Work instructions: Copy out each line below in which the string "githubusercontent" appears.

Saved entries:

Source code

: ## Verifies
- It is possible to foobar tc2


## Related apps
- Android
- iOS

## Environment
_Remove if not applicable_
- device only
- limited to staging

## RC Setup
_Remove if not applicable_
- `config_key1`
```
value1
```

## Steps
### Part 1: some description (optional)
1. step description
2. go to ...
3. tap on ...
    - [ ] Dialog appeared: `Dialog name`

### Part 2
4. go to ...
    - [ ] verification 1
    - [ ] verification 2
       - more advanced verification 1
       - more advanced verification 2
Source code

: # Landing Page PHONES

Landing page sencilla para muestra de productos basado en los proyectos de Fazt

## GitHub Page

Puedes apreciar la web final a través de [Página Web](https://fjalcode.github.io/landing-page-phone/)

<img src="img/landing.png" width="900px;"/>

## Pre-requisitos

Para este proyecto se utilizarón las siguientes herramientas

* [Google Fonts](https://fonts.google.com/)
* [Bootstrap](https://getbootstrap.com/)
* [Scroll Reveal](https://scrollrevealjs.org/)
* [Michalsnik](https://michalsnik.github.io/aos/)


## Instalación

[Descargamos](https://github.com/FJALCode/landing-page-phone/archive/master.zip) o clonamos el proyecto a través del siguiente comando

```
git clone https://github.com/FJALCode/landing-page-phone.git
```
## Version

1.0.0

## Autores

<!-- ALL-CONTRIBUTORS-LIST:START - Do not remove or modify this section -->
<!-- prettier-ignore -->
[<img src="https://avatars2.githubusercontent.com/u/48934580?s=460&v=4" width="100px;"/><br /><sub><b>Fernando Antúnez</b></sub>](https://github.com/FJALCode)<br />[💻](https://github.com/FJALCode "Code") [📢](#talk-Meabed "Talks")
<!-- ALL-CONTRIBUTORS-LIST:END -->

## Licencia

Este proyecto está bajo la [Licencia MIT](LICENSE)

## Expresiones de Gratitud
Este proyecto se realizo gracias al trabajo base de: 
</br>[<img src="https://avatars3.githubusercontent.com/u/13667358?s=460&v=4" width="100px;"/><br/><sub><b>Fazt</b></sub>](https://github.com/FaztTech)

Task result:
[<img src="https://avatars2.githubusercontent.com/u/48934580?s=460&v=4" width="100px;"/><br /><sub><b>Fernando Antúnez</b></sub>](https://github.com/FJALCode)<br />[💻](https://github.com/FJALCode "Code") [📢](#talk-Meabed "Talks")
</br>[<img src="https://avatars3.githubusercontent.com/u/13667358?s=460&v=4" width="100px;"/><br/><sub><b>Fazt</b></sub>](https://github.com/FaztTech)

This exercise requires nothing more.